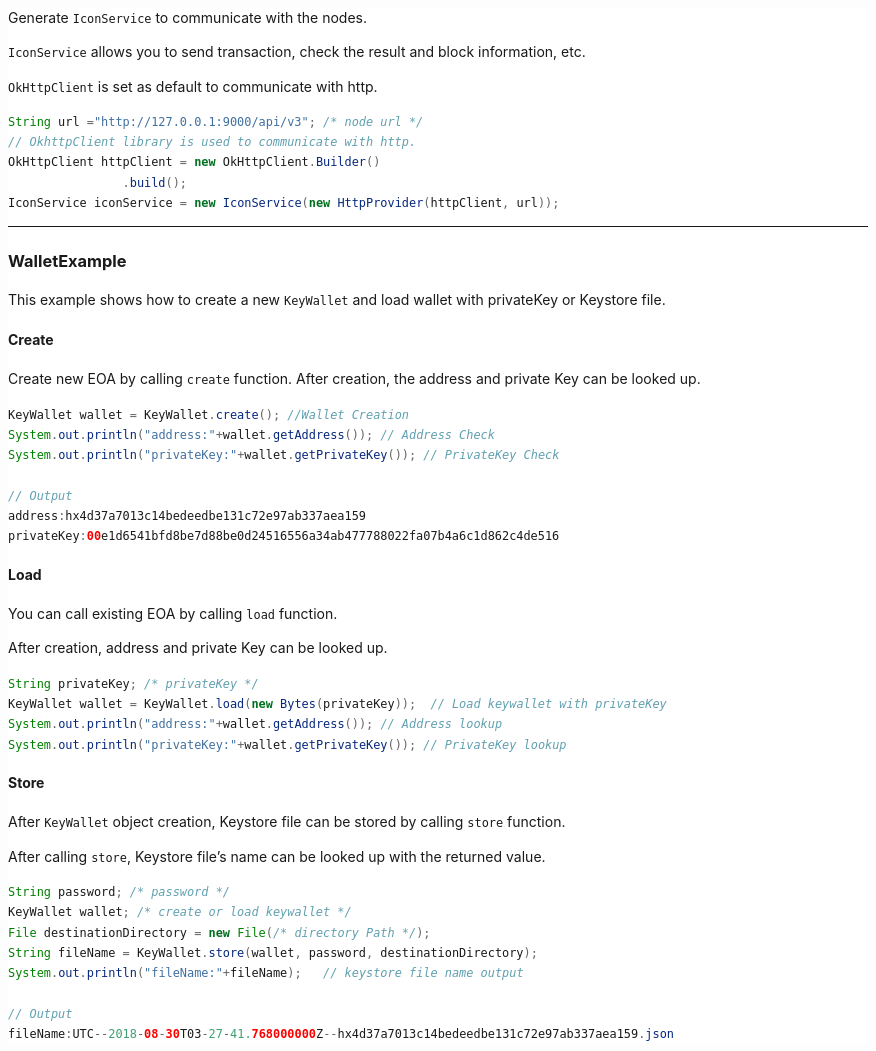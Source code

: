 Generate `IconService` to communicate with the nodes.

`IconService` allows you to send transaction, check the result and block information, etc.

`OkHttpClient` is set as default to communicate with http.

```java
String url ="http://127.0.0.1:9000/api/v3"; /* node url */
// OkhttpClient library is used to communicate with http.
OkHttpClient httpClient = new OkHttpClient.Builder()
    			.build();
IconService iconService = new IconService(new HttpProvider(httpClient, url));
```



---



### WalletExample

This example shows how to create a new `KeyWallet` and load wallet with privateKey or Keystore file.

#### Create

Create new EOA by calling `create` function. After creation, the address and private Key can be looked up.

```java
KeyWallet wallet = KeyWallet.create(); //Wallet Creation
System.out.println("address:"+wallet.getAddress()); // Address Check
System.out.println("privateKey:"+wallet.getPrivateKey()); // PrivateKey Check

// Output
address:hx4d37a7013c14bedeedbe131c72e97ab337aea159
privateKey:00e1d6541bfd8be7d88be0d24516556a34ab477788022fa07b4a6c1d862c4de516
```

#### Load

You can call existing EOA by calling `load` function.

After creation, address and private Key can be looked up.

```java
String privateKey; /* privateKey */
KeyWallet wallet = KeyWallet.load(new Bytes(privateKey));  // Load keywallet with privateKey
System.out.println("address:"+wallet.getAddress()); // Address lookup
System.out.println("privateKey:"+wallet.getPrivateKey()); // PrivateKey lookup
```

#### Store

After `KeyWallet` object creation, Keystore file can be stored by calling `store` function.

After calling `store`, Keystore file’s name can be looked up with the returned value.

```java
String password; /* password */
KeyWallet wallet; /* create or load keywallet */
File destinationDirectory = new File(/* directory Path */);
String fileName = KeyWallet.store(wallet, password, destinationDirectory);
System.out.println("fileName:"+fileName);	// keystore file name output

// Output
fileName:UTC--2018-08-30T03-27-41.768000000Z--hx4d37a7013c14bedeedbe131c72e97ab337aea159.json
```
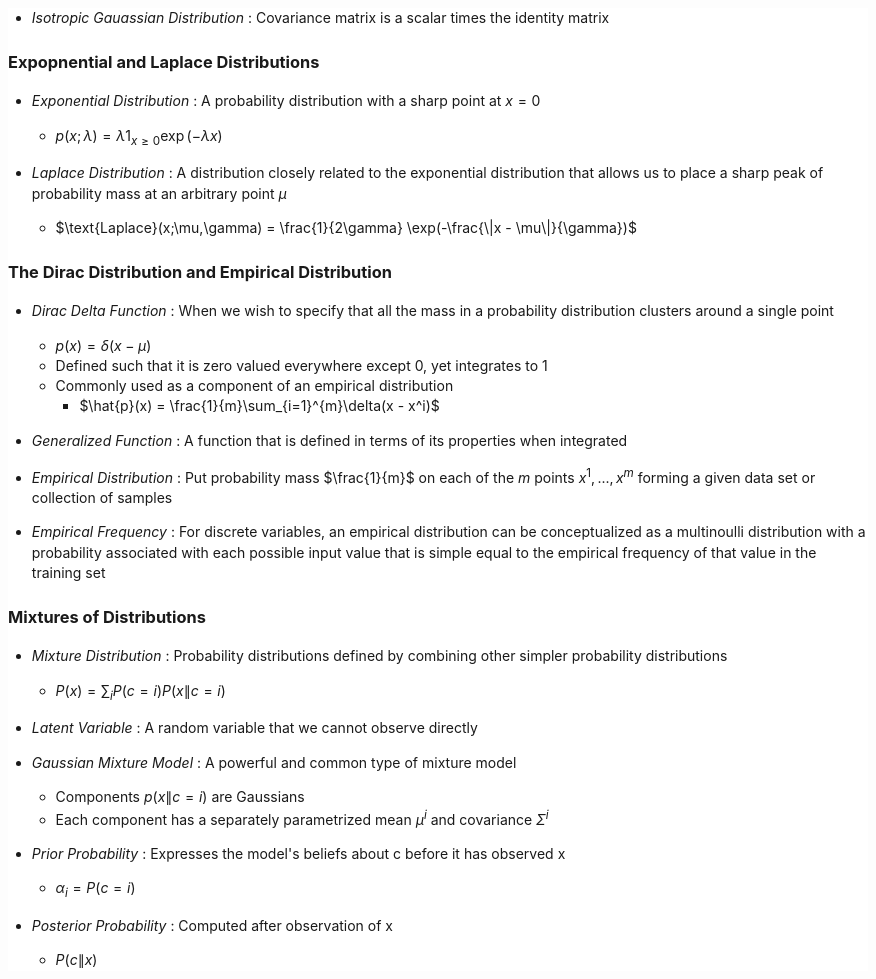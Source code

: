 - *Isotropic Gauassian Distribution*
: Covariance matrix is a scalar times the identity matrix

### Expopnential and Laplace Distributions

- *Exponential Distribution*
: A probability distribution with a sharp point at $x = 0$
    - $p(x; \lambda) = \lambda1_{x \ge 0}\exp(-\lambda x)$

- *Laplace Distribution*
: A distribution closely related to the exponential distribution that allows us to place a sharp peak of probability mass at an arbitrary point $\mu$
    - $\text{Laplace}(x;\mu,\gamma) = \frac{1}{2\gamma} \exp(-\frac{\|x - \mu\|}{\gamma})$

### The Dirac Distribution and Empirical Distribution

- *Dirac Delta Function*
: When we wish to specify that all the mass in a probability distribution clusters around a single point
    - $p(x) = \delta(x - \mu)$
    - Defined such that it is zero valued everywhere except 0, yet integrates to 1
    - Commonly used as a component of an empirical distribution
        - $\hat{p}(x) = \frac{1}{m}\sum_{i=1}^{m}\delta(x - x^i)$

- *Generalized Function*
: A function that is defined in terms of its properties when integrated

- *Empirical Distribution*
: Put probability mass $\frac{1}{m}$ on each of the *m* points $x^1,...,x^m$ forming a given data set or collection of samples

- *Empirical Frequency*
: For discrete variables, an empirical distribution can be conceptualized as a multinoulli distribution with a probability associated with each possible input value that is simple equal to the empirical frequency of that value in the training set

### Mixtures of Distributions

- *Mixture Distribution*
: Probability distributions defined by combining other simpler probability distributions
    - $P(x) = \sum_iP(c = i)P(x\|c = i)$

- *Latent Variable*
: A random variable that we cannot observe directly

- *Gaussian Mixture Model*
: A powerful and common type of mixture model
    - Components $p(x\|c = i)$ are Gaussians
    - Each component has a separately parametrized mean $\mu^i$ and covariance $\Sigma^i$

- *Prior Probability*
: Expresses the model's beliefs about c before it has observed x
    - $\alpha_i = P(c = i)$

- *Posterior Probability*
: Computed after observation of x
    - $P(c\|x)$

=-=-=

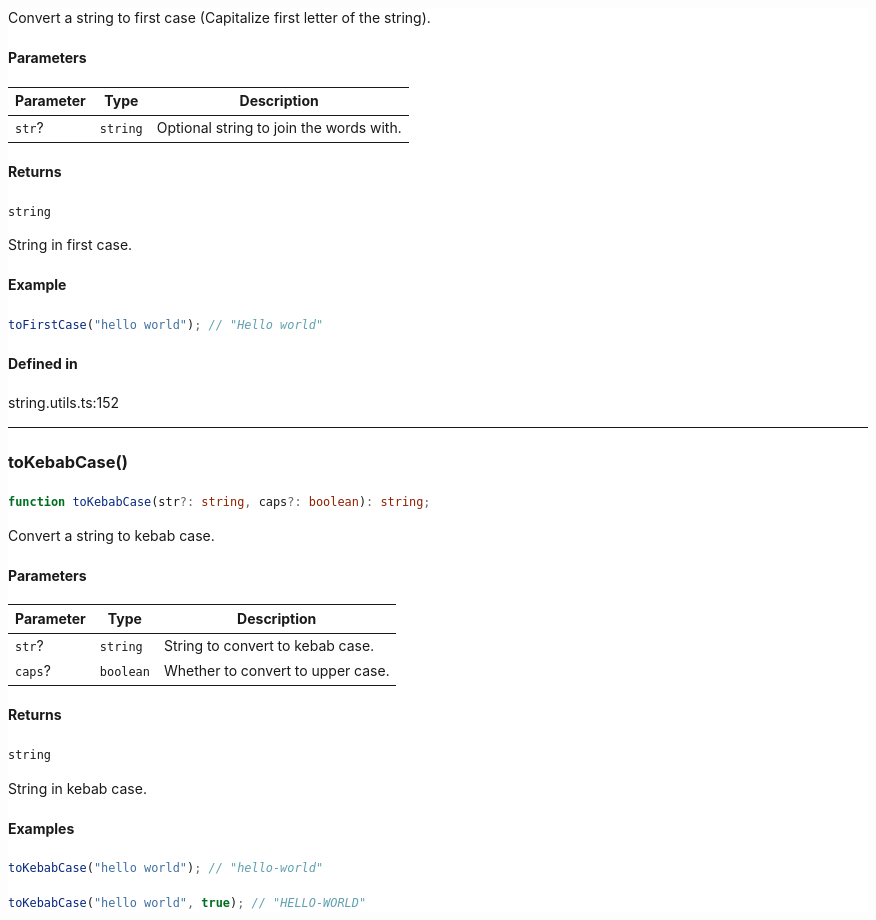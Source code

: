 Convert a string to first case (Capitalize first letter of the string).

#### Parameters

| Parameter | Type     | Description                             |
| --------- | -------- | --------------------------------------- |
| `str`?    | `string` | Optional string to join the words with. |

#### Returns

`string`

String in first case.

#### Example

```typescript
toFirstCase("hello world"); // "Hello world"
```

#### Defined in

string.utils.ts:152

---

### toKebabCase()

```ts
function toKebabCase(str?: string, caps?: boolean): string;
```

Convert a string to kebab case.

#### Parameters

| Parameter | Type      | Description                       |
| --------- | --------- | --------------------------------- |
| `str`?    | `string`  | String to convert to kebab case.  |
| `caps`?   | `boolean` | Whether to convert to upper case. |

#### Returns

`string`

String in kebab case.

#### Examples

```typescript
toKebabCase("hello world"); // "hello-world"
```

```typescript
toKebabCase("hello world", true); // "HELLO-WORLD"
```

=-=-=

Beginning at the line above that contains "- *Laplace Distribution*", return each line exactly through the line that contains "- *Empirical Frequency*", and no others.

__SOLUTION__
- *Laplace Distribution*
: A distribution closely related to the exponential distribution that allows us to place a sharp peak of probability mass at an arbitrary point $\mu$
    - $\text{Laplace}(x;\mu,\gamma) = \frac{1}{2\gamma} \exp(-\frac{\|x - \mu\|}{\gamma})$

### The Dirac Distribution and Empirical Distribution

- *Dirac Delta Function*
: When we wish to specify that all the mass in a probability distribution clusters around a single point
    - $p(x) = \delta(x - \mu)$
    - Defined such that it is zero valued everywhere except 0, yet integrates to 1
    - Commonly used as a component of an empirical distribution
        - $\hat{p}(x) = \frac{1}{m}\sum_{i=1}^{m}\delta(x - x^i)$

- *Generalized Function*
: A function that is defined in terms of its properties when integrated

- *Empirical Distribution*
: Put probability mass $\frac{1}{m}$ on each of the *m* points $x^1,...,x^m$ forming a given data set or collection of samples

- *Empirical Frequency*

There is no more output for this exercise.